At WSU, Kendell was able to give a voice to this passion by joining the debate team and being the news editor for The Signpost. During her time at WSU, Kendell came out as lesbian to herself and her friends.

“It was a pretty lonely and isolating time,” Kendell said. “And yet, even though it felt very isolating, the world did start to open up after I came out, and I started to get to know many more people in the community in Ogden. Many more people than you think, even back then.”

Though no longer living in Utah, Kendell still returns often to visit, including when she attended the groundbreaking of the LGBT Resource Center.
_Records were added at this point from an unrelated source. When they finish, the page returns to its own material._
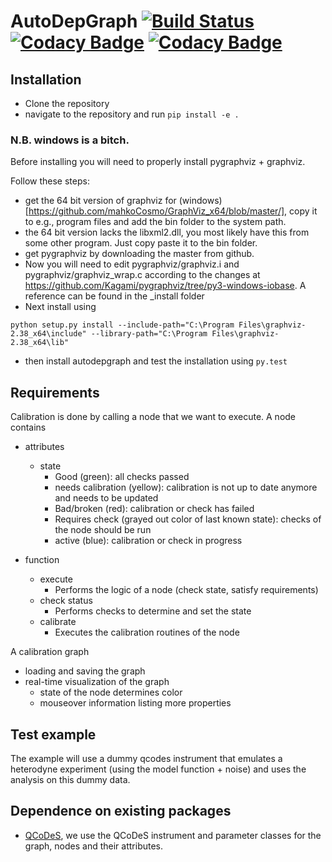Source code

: # AutoDepGraph [![Build Status](https://travis-ci.org/AdriaanRol/AutoDepGraph.svg?branch=master)](https://travis-ci.org/AdriaanRol/AutoDepGraph) [![Codacy Badge](https://api.codacy.com/project/badge/Grade/ae46c58617ff45df9ac98446b3dc34ac)](https://www.codacy.com/app/adriaan-rol/AutoDepGraph?utm_source=github.com&amp;utm_medium=referral&amp;utm_content=AdriaanRol/AutoDepGraph&amp;utm_campaign=Badge_Grade) [![Codacy Badge](https://api.codacy.com/project/badge/Coverage/ae46c58617ff45df9ac98446b3dc34ac)](https://www.codacy.com/app/adriaan-rol/AutoDepGraph?utm_source=github.com&utm_medium=referral&utm_content=AdriaanRol/AutoDepGraph&utm_campaign=Badge_Coverage)

## Installation
- Clone the repository
- navigate to the repository and run `pip install -e .`


### N.B. windows is a bitch.
Before installing you will need to properly install pygraphviz + graphviz.

Follow these steps:

- get the 64 bit version of graphviz for (windows)[https://github.com/mahkoCosmo/GraphViz_x64/blob/master/], copy it to e.g., program files and add the bin folder to the system path.
- the 64 bit version lacks the libxml2.dll, you most likely have this from some other program. Just copy paste it to the bin folder.
- get pygraphviz by downloading the master from github.
- Now you will need to edit pygraphviz/graphviz.i and pygraphviz/graphviz_wrap.c according to the changes at https://github.com/Kagami/pygraphviz/tree/py3-windows-iobase. A reference can be found in the _install folder
- Next install using
```
python setup.py install --include-path="C:\Program Files\graphviz-2.38_x64\include" --library-path="C:\Program Files\graphviz-2.38_x64\lib"
```

- then install autodepgraph and test the installation using `py.test`


## Requirements
Calibration is done by calling a node that we want to execute.
A node contains
- attributes
    - state
        + Good (green): all checks passed
        + needs calibration (yellow): calibration is not up to date anymore and needs to be updated
        + Bad/broken (red): calibration or check has failed
        + Requires check (grayed out color of last known state): checks of the node should be run
        + active (blue): calibration or check in progress

- function
    - execute
        + Performs the logic of a node (check state, satisfy requirements)
    - check status
        + Performs checks to determine and set the state
    - calibrate
        + Executes the calibration routines of the node

A calibration graph
- loading and saving the graph
- real-time visualization of the graph
    + state of the node determines color
    + mouseover information listing more properties

## Test example
The example will use a dummy qcodes instrument that emulates a heterodyne experiment (using the model function + noise) and uses the analysis on this dummy data.

## Dependence on existing packages
- [QCoDeS](https://github.com/DiCarloLab-Delft/Qcodes), we use the QCoDeS instrument and parameter classes for the graph, nodes and their attributes.
<!-- - [graph-tool](https://graph-tool.skewed.de/), this package seems ideal but requires C-compilation (which can be painful on windows systems). Given the lightweight nature of this application I do not want to have such a heavy dependence.
- [doit](http://pydoit.org/) a python based
 -->
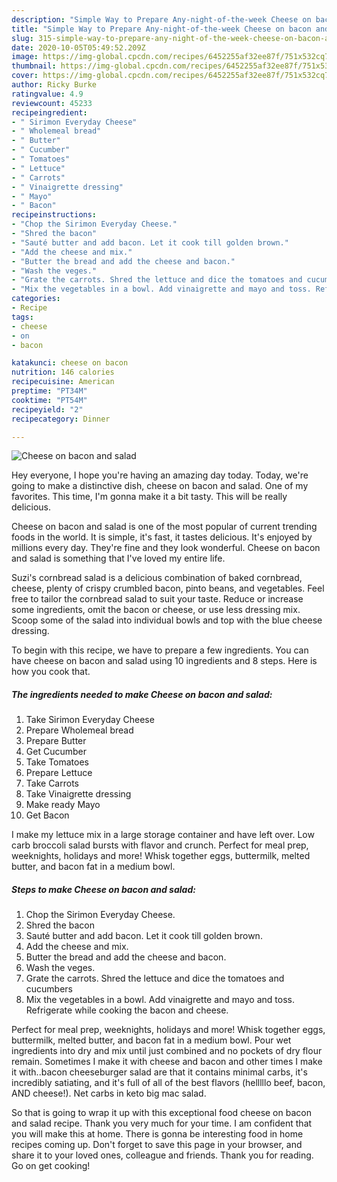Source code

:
 ```yaml
---
description: "Simple Way to Prepare Any-night-of-the-week Cheese on bacon and salad"
title: "Simple Way to Prepare Any-night-of-the-week Cheese on bacon and salad"
slug: 315-simple-way-to-prepare-any-night-of-the-week-cheese-on-bacon-and-salad
date: 2020-10-05T05:49:52.209Z
image: https://img-global.cpcdn.com/recipes/6452255af32ee87f/751x532cq70/cheese-on-bacon-and-salad-recipe-main-photo.jpg
thumbnail: https://img-global.cpcdn.com/recipes/6452255af32ee87f/751x532cq70/cheese-on-bacon-and-salad-recipe-main-photo.jpg
cover: https://img-global.cpcdn.com/recipes/6452255af32ee87f/751x532cq70/cheese-on-bacon-and-salad-recipe-main-photo.jpg
author: Ricky Burke
ratingvalue: 4.9
reviewcount: 45233
recipeingredient:
- " Sirimon Everyday Cheese"
- " Wholemeal bread"
- " Butter"
- " Cucumber"
- " Tomatoes"
- " Lettuce"
- " Carrots"
- " Vinaigrette dressing"
- " Mayo"
- " Bacon"
recipeinstructions:
- "Chop the Sirimon Everyday Cheese."
- "Shred the bacon"
- "Sauté butter and add bacon. Let it cook till golden brown."
- "Add the cheese and mix."
- "Butter the bread and add the cheese and bacon."
- "Wash the veges."
- "Grate the carrots. Shred the lettuce and dice the tomatoes and cucumbers"
- "Mix the vegetables in a bowl. Add vinaigrette and mayo and toss. Refrigerate while cooking the bacon and cheese."
categories:
- Recipe
tags:
- cheese
- on
- bacon

katakunci: cheese on bacon 
nutrition: 146 calories
recipecuisine: American
preptime: "PT34M"
cooktime: "PT54M"
recipeyield: "2"
recipecategory: Dinner

---
```



![Cheese on bacon and salad](https://img-global.cpcdn.com/recipes/6452255af32ee87f/751x532cq70/cheese-on-bacon-and-salad-recipe-main-photo.jpg)

Hey everyone, I hope you're having an amazing day today. Today, we're going to make a distinctive dish, cheese on bacon and salad. One of my favorites. This time, I'm gonna make it a bit tasty. This will be really delicious.

Cheese on bacon and salad is one of the most popular of current trending foods in the world. It is simple, it's fast, it tastes delicious. It's enjoyed by millions every day. They're fine and they look wonderful. Cheese on bacon and salad is something that I've loved my entire life.

Suzi&#39;s cornbread salad is a delicious combination of baked cornbread, cheese, plenty of crispy crumbled bacon, pinto beans, and vegetables. Feel free to tailor the cornbread salad to suit your taste. Reduce or increase some ingredients, omit the bacon or cheese, or use less dressing mix. Scoop some of the salad into individual bowls and top with the blue cheese dressing.


To begin with this recipe, we have to prepare a few ingredients. You can have cheese on bacon and salad using 10 ingredients and 8 steps. Here is how you cook that.

<!--inarticleads1-->

##### The ingredients needed to make Cheese on bacon and salad:

1. Take  Sirimon Everyday Cheese
1. Prepare  Wholemeal bread
1. Prepare  Butter
1. Get  Cucumber
1. Take  Tomatoes
1. Prepare  Lettuce
1. Take  Carrots
1. Take  Vinaigrette dressing
1. Make ready  Mayo
1. Get  Bacon


I make my lettuce mix in a large storage container and have left over. Low carb broccoli salad bursts with flavor and crunch. Perfect for meal prep, weeknights, holidays and more! Whisk together eggs, buttermilk, melted butter, and bacon fat in a medium bowl. 

<!--inarticleads2-->

##### Steps to make Cheese on bacon and salad:

1. Chop the Sirimon Everyday Cheese.
1. Shred the bacon
1. Sauté butter and add bacon. Let it cook till golden brown.
1. Add the cheese and mix.
1. Butter the bread and add the cheese and bacon.
1. Wash the veges.
1. Grate the carrots. Shred the lettuce and dice the tomatoes and cucumbers
1. Mix the vegetables in a bowl. Add vinaigrette and mayo and toss. Refrigerate while cooking the bacon and cheese.


Perfect for meal prep, weeknights, holidays and more! Whisk together eggs, buttermilk, melted butter, and bacon fat in a medium bowl. Pour wet ingredients into dry and mix until just combined and no pockets of dry flour remain. Sometimes I make it with cheese and bacon and other times I make it with..bacon cheeseburger salad are that it contains minimal carbs, it&#39;s incredibly satiating, and it&#39;s full of all of the best flavors (helllllo beef, bacon, AND cheese!). Net carbs in keto big mac salad. 

So that is going to wrap it up with this exceptional food cheese on bacon and salad recipe. Thank you very much for your time. I am confident that you will make this at home. There is gonna be interesting food in home recipes coming up. Don't forget to save this page in your browser, and share it to your loved ones, colleague and friends. Thank you for reading. Go on get cooking!

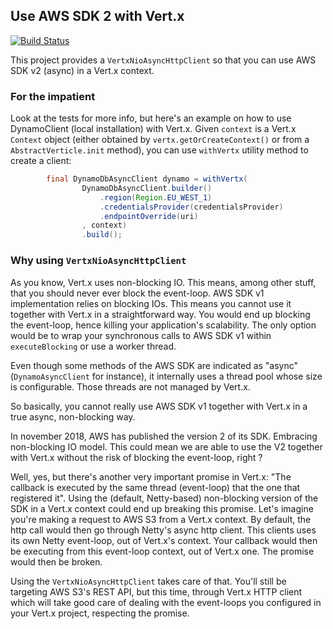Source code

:## Use AWS SDK 2 with Vert.x

[![Build Status](https://travis-ci.org/aesteve/vertx-aws-sdk.svg?branch=master)](https://travis-ci.org/aesteve/vertx-aws-sdk)


This project provides a `VertxNioAsyncHttpClient` so that you can use AWS SDK v2 (async) in a Vert.x context.

### For the impatient 

Look at the tests for more info, but here's an example on how to use DynamoClient (local installation) with Vert.x.
Given `context` is a Vert.x `Context` object (either obtained by `vertx.getOrCreateContext()` or from a `AbstractVerticle.init` method), you can use `withVertx` utility method to create a client:

```java
        final DynamoDbAsyncClient dynamo = withVertx(
                DynamoDbAsyncClient.builder()
                    .region(Region.EU_WEST_1)
                    .credentialsProvider(credentialsProvider)
                    .endpointOverride(uri)
                , context)
                .build();


```

### Why using `VertxNioAsyncHttpClient`

As you know, Vert.x uses non-blocking IO. This means, among other stuff, that you should never ever block the event-loop.
AWS SDK v1 implementation relies on blocking IOs. This means you cannot use it together with Vert.x in a straightforward way. You would end up blocking the event-loop, hence killing your application's scalability.
The only option would be to wrap your synchronous calls to AWS SDK v1 within `executeBlocking` or use a worker thread.

Even though some methods of the AWS SDK are indicated as "async" (`DynamoAsyncClient` for instance), it internally uses a thread pool whose size is configurable.
Those threads are not managed by Vert.x.

So basically, you cannot really use AWS SDK v1 together with Vert.x in a true async, non-blocking way.

In november 2018, AWS has published the version 2 of its SDK. Embracing non-blocking IO model.
This could mean we are able to use the V2 together with Vert.x without the risk of blocking the event-loop, right ?

Well, yes, but there's another very important promise in Vert.x: "The callback is executed by the same thread (event-loop) that the one that registered it".
Using the (default, Netty-based) non-blocking version of the SDK in a Vert.x context could end up breaking this promise.
Let's imagine you're making a request to AWS S3 from a Vert.x context. By default, the http call would then go through Netty's async http client.
This clients uses its own Netty event-loop, out of Vert.x's context. Your callback would then be executing from this event-loop context, out of Vert.x one.
The promise would then be broken.

Using the `VertxNioAsyncHttpClient` takes care of that.
You'll still be targeting AWS S3's REST API, but this time, through Vert.x HTTP client which will take good care of dealing with the event-loops you configured in your Vert.x project, respecting the promise.


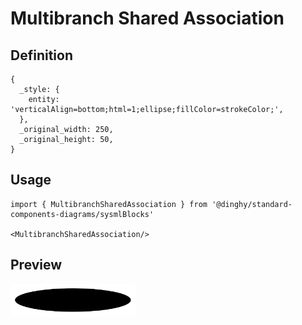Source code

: # Multibranch Shared Association

## Definition

```
{
  _style: { 
    entity: 'verticalAlign=bottom;html=1;ellipse;fillColor=strokeColor;',
  },
  _original_width: 250,
  _original_height: 50,
}
```

## Usage

```
import { MultibranchSharedAssociation } from '@dinghy/standard-components-diagrams/sysmlBlocks'

<MultibranchSharedAssociation/>
```

## Preview

<img src="./multibranch-shared-association.png" width="200"/>
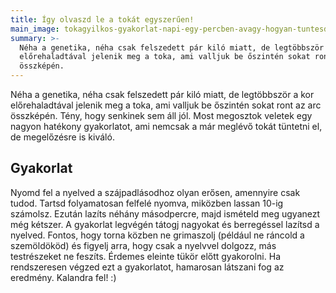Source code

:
 ```yaml
---
title: Így olvaszd le a tokát egyszerűen!
main_image: tokagyilkos-gyakorlat-napi-egy-percben-avagy-hogyan-tuntesd-el-a-tokat.jpg
summary: >-
  Néha a genetika, néha csak felszedett pár kiló miatt, de legtöbbször a kor
  előrehaladtával jelenik meg a toka, ami valljuk be őszintén sokat ront az arc
  összképén. 
---
```


Néha a genetika, néha csak felszedett pár kiló miatt, de legtöbbször a kor
előrehaladtával jelenik meg a toka, ami valljuk be őszintén sokat ront az arc
összképén. Tény, hogy senkinek sem áll jól. Most megosztok veletek egy nagyon
hatékony gyakorlatot, ami nemcsak a már meglévő tokát tüntetni el, de
megelőzésre is kiváló.

## Gyakorlat

Nyomd fel a nyelved a szájpadlásodhoz olyan erősen, amennyire csak tudod. Tartsd
folyamatosan felfelé nyomva, miközben lassan 10-ig számolsz. Ezután lazíts
néhány másodpercre, majd ismételd meg ugyanezt még kétszer. A gyakorlat legvégén
tátogj nagyokat és berregéssel lazítsd a nyelved. Fontos, hogy torna közben ne
grimaszolj (például ne ráncold a szemöldököd) és figyelj arra, hogy csak a
nyelvvel dolgozz, más testrészeket ne feszíts. Érdemes eleinte tükör előtt
gyakorolni. Ha rendszeresen végzed ezt a gyakorlatot, hamarosan látszani fog az
eredmény. Kalandra fel! :)



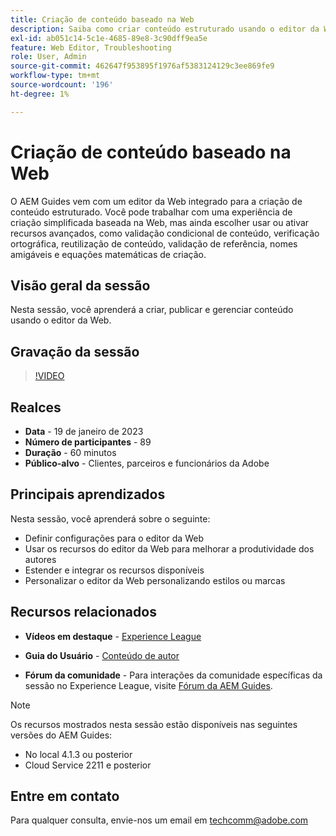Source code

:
 ```yaml
---
title: Criação de conteúdo baseado na Web
description: Saiba como criar conteúdo estruturado usando o editor da Web.
exl-id: ab051c14-5c1e-4685-89e8-3c90dff9ea5e
feature: Web Editor, Troubleshooting
role: User, Admin
source-git-commit: 462647f953895f1976af5383124129c3ee869fe9
workflow-type: tm+mt
source-wordcount: '196'
ht-degree: 1%

---
```


# Criação de conteúdo baseado na Web

O AEM Guides vem com um editor da Web integrado para a criação de conteúdo estruturado. Você pode trabalhar com uma experiência de criação simplificada baseada na Web, mas ainda escolher usar ou ativar recursos avançados, como validação condicional de conteúdo, verificação ortográfica, reutilização de conteúdo, validação de referência, nomes amigáveis e equações matemáticas de criação.

## Visão geral da sessão

Nesta sessão, você aprenderá a criar, publicar e gerenciar conteúdo usando o editor da Web.

## Gravação da sessão

>[!VIDEO](https://video.tv.adobe.com/v/3414171/dita-authoring-ccms-web-author?quality=12&learn=on)

## Realces

- **Data** - 19 de janeiro de 2023
- **Número de participantes** - 89
- **Duração** - 60 minutos
- **Público-alvo** - Clientes, parceiros e funcionários da Adobe

## Principais aprendizados

Nesta sessão, você aprenderá sobre o seguinte:
- Definir configurações para o editor da Web
- Usar os recursos do editor da Web para melhorar a produtividade dos autores
- Estender e integrar os recursos disponíveis
- Personalizar o editor da Web personalizando estilos ou marcas

## Recursos relacionados

- **Vídeos em destaque** - [Experience League](https://experienceleague.adobe.com/docs/experience-manager-guides-learn/videos/advanced-user-guide/overview.html?lang=pt-BR)

- **Guia do Usuário** - [Conteúdo de autor](https://help.adobe.com/en_US/xml-documentation-for-adobe-experience-manager/index.html#t=DXML-master-map/authoring-content.html)

- **Fórum da comunidade** - Para interações da comunidade específicas da sessão no Experience League, visite [Fórum da AEM Guides](https://experienceleaguecommunities.adobe.com/t5/experience-manager-guides/bd-p/xml-documentation-discussions?profile.language=pt).

>[!NOTE]
>
> Os recursos mostrados nesta sessão estão disponíveis nas seguintes versões do AEM Guides:
> - No local 4.1.3 ou posterior
> - Cloud Service 2211 e posterior

## Entre em contato

Para qualquer consulta, envie-nos um email em <techcomm@adobe.com>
Kendell said it meant a lot not only to see the center, but to see university officials, alumni and students there to welcome it.

“I’ve had multiple times where I’ve been very proud to be an alum of Weber State,” Kendell said. “But that day was definitely the pinnacle of that pride.”

Kendell considers attending Weber to be influential to her success because of the way she felt seen on campus. She felt like she was taken seriously, regardless of her sexual orientation.

“That’s not an insubstantial gift to give somebody,” she said.